#### AIM OF THE EXERCISE:
What is needed is an exact copy of the line with "#### FormSectionGroup ####" and all lines that follow it in the entries below, the last line included.
- Opening Delimiter -
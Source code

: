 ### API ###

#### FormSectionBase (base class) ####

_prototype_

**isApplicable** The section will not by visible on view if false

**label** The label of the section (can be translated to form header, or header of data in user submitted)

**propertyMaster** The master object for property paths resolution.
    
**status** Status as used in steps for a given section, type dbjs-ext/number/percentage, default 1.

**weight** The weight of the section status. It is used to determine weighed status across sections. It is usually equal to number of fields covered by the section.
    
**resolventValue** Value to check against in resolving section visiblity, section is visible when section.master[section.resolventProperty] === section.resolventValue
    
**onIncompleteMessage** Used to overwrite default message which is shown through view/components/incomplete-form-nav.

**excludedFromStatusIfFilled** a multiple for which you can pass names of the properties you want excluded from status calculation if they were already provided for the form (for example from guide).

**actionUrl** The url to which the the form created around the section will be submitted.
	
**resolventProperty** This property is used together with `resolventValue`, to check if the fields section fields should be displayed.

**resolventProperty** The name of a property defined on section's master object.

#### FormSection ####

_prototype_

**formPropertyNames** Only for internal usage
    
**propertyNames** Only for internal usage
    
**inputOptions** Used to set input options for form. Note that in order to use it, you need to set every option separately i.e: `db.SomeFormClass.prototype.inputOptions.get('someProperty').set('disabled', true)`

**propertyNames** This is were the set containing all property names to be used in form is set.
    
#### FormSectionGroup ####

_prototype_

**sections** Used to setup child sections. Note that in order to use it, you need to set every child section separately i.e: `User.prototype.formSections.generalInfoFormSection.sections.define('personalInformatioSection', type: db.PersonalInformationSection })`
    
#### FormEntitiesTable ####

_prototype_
- Closing Delimiter -
#### RESULT OF THIS EXERCISE:
#### FormSectionGroup ####

_prototype_

**sections** Used to setup child sections. Note that in order to use it, you need to set every child section separately i.e: `User.prototype.formSections.generalInfoFormSection.sections.define('personalInformatioSection', type: db.PersonalInformationSection })`
    
#### FormEntitiesTable ####

_prototype_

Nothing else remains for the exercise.